- From: James Graham <jg307@cam.ac.uk>
- Date: Thu, 06 Jan 2005 10:16:26 +0000
Matthew Thomas wrote: > > For perhaps 95 percent of the images on the Web, the most appropriate > alternate text is nothing at all. (In 2003 I did a survey of images > in Wikipedia articles, where images aren't even used for decoration, > and still found that alt="" would be the most sensible choice for 77 > percent of them.) So for that 95 percent, assuming that no alt is > alt="" would improve the user experience. > > Unfortunately, the other 5 percent would ruin the idea. When > screenreaders are wading through inaccessibly-written pages, > sometimes images are used for navigation (graphical menus, for > example), so the user needs an indication that an image is there > (whereupon they can guess its function by its URI). Assuming that all > these images had alt="" would make such pages completely unnavigable. Both this and the other point that Jim made (implied alt is hard to debug) strongly suggest that alt should be optional, not implied. The lack of an alt attribute would legitimize any inference about suitable alternative text that the web browser wanted to perform. Therefore it would remain best practice to explicitly declare alt="" where the image is purely decorative.

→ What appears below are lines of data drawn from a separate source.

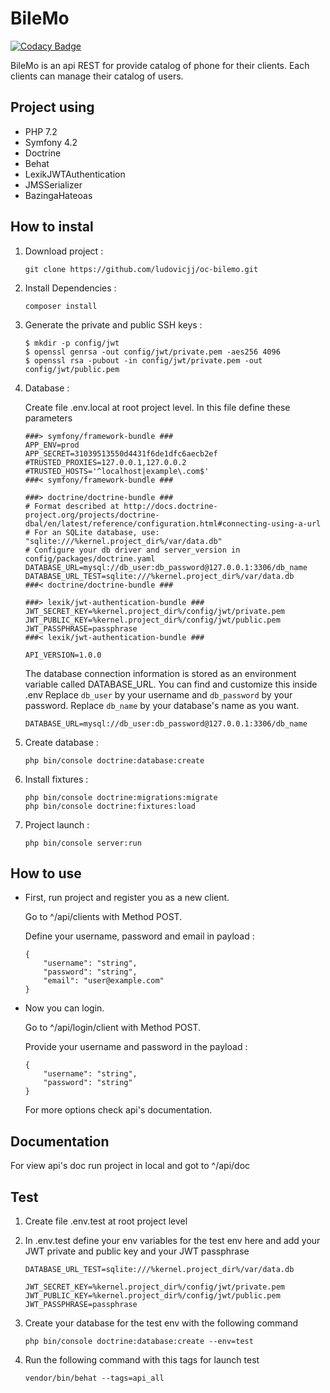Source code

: # BileMo

[![Codacy Badge](https://api.codacy.com/project/badge/Grade/ad1770f19bae44ed848a1d74857c3712)](https://www.codacy.com/app/ludovicjj/oc-bilemo?utm_source=github.com&amp;utm_medium=referral&amp;utm_content=ludovicjj/oc-bilemo&amp;utm_campaign=Badge_Grade)
 
BileMo is an api REST for provide catalog of phone for their clients. Each clients can manage their catalog of users.

## Project using
*   PHP 7.2
*   Symfony 4.2
*   Doctrine
*   Behat
*   LexikJWTAuthentication
*   JMSSerializer
*   BazingaHateoas

## How to instal
1.  Download project :

        git clone https://github.com/ludovicjj/oc-bilemo.git

2.  Install Dependencies :

        composer install

3.  Generate the private and public SSH keys :

        $ mkdir -p config/jwt
        $ openssl genrsa -out config/jwt/private.pem -aes256 4096
        $ openssl rsa -pubout -in config/jwt/private.pem -out config/jwt/public.pem

4.  Database :

    Create file .env.local at root project level. In this file define these parameters

        ###> symfony/framework-bundle ###
        APP_ENV=prod
        APP_SECRET=31039513550d4431f6de1dfc6aecb2ef
        #TRUSTED_PROXIES=127.0.0.1,127.0.0.2
        #TRUSTED_HOSTS='^localhost|example\.com$'
        ###< symfony/framework-bundle ###
        
        ###> doctrine/doctrine-bundle ###
        # Format described at http://docs.doctrine-project.org/projects/doctrine-dbal/en/latest/reference/configuration.html#connecting-using-a-url
        # For an SQLite database, use: "sqlite:///%kernel.project_dir%/var/data.db"
        # Configure your db driver and server_version in config/packages/doctrine.yaml
        DATABASE_URL=mysql://db_user:db_password@127.0.0.1:3306/db_name
        DATABASE_URL_TEST=sqlite:///%kernel.project_dir%/var/data.db
        ###< doctrine/doctrine-bundle ###
        
        ###> lexik/jwt-authentication-bundle ###
        JWT_SECRET_KEY=%kernel.project_dir%/config/jwt/private.pem
        JWT_PUBLIC_KEY=%kernel.project_dir%/config/jwt/public.pem
        JWT_PASSPHRASE=passphrase
        ###< lexik/jwt-authentication-bundle ###
        
        API_VERSION=1.0.0
    
    The database connection information is stored as an environment variable called DATABASE_URL. You can find and customize this inside .env 
    Replace ```db_user``` by your username and  ```db_password``` by your password. Replace ```db_name``` by your database's name as you want.

        DATABASE_URL=mysql://db_user:db_password@127.0.0.1:3306/db_name

5.  Create database : 

        php bin/console doctrine:database:create

6.  Install fixtures :

        php bin/console doctrine:migrations:migrate
        php bin/console doctrine:fixtures:load

7.  Project launch :

        php bin/console server:run

## How to use
*   First, run project and register you as a new client. 

    Go to ^/api/clients with Method POST. 

    Define your username, password and email in payload :

        {
            "username": "string",
            "password": "string",
            "email": "user@example.com"
        }

*   Now you can login.

    Go to ^/api/login/client with Method POST.

    Provide your username and password in the payload :

        {
            "username": "string",
            "password": "string"
        }

    For more options check api's documentation.
## Documentation
For view api's doc run project in local and got to ^/api/doc
## Test
1.  Create file .env.test at root project level

2.  In .env.test define your env variables for the test env here and add your JWT private and public key and your JWT passphrase

        DATABASE_URL_TEST=sqlite:///%kernel.project_dir%/var/data.db
        
        JWT_SECRET_KEY=%kernel.project_dir%/config/jwt/private.pem
        JWT_PUBLIC_KEY=%kernel.project_dir%/config/jwt/public.pem
        JWT_PASSPHRASE=passphrase

3.  Create your database for the test env with the following command

        php bin/console doctrine:database:create --env=test

4.  Run the following command with this tags for launch test

        vendor/bin/behat --tags=api_all
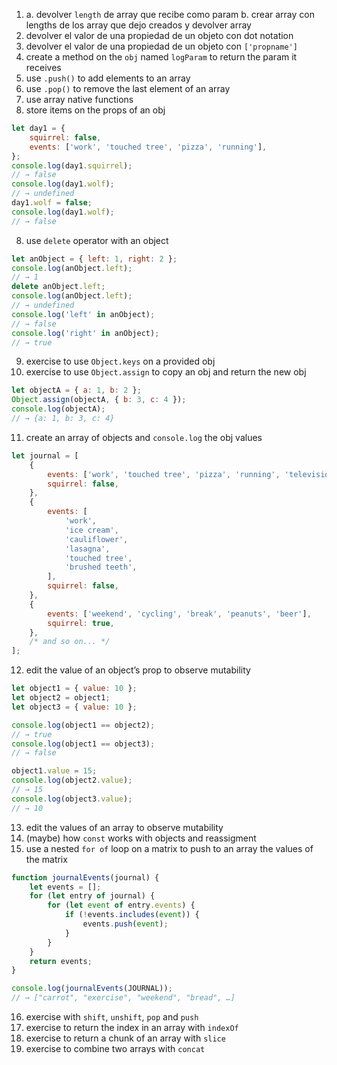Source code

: 1. a. devolver `length` de array que recibe como param
   b. crear array con lengths de los array que dejo creados y devolver array
2. devolver el valor de una propiedad de un objeto con dot notation
3. devolver el valor de una propiedad de un objeto con `['propname']`
4. create a method on the `obj` named `logParam` to return the param it receives
5. use `.push()` to add elements to an array
6. use `.pop()` to remove the last element of an array
7. use array native functions
8. store items on the props of an obj

```js
let day1 = {
    squirrel: false,
    events: ['work', 'touched tree', 'pizza', 'running'],
};
console.log(day1.squirrel);
// → false
console.log(day1.wolf);
// → undefined
day1.wolf = false;
console.log(day1.wolf);
// → false
```

8. use `delete` operator with an object

```js
let anObject = { left: 1, right: 2 };
console.log(anObject.left);
// → 1
delete anObject.left;
console.log(anObject.left);
// → undefined
console.log('left' in anObject);
// → false
console.log('right' in anObject);
// → true
```

9. exercise to use `Object.keys` on a provided obj
10. exercise to use `Object.assign` to copy an obj and return the new obj

```js
let objectA = { a: 1, b: 2 };
Object.assign(objectA, { b: 3, c: 4 });
console.log(objectA);
// → {a: 1, b: 3, c: 4}
```

11. create an array of objects and `console.log` the obj values

```js
let journal = [
    {
        events: ['work', 'touched tree', 'pizza', 'running', 'television'],
        squirrel: false,
    },
    {
        events: [
            'work',
            'ice cream',
            'cauliflower',
            'lasagna',
            'touched tree',
            'brushed teeth',
        ],
        squirrel: false,
    },
    {
        events: ['weekend', 'cycling', 'break', 'peanuts', 'beer'],
        squirrel: true,
    },
    /* and so on... */
];
```

12. edit the value of an object’s prop to observe mutability

```js
let object1 = { value: 10 };
let object2 = object1;
let object3 = { value: 10 };

console.log(object1 == object2);
// → true
console.log(object1 == object3);
// → false

object1.value = 15;
console.log(object2.value);
// → 15
console.log(object3.value);
// → 10
```

13. edit the values of an array to observe mutability
14. (maybe) how `const` works with objects and reassigment
15. use a nested `for of` loop on a matrix to push to an array the values of the matrix

```js
function journalEvents(journal) {
    let events = [];
    for (let entry of journal) {
        for (let event of entry.events) {
            if (!events.includes(event)) {
                events.push(event);
            }
        }
    }
    return events;
}

console.log(journalEvents(JOURNAL));
// → ["carrot", "exercise", "weekend", "bread", …]
```

16. exercise with `shift`, `unshift`, `pop` and `push`
17. exercise to return the index in an array with `indexOf`
18. exercise to return a chunk of an array with `slice`
19. exercise to combine two arrays with `concat`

I expect many web developers would favor this approach since the validator complaining about a lack of alt="" has been perceived as unnecessary nannying and so the requirement has widely been ignored. Making alt optional probably wouldn't damage accessibility as much as might be thought because a) bad alt text is at least as bad as missing alt text and b) there exist other tools that explicitly check documents for accessibility which could flag missing alt attributes.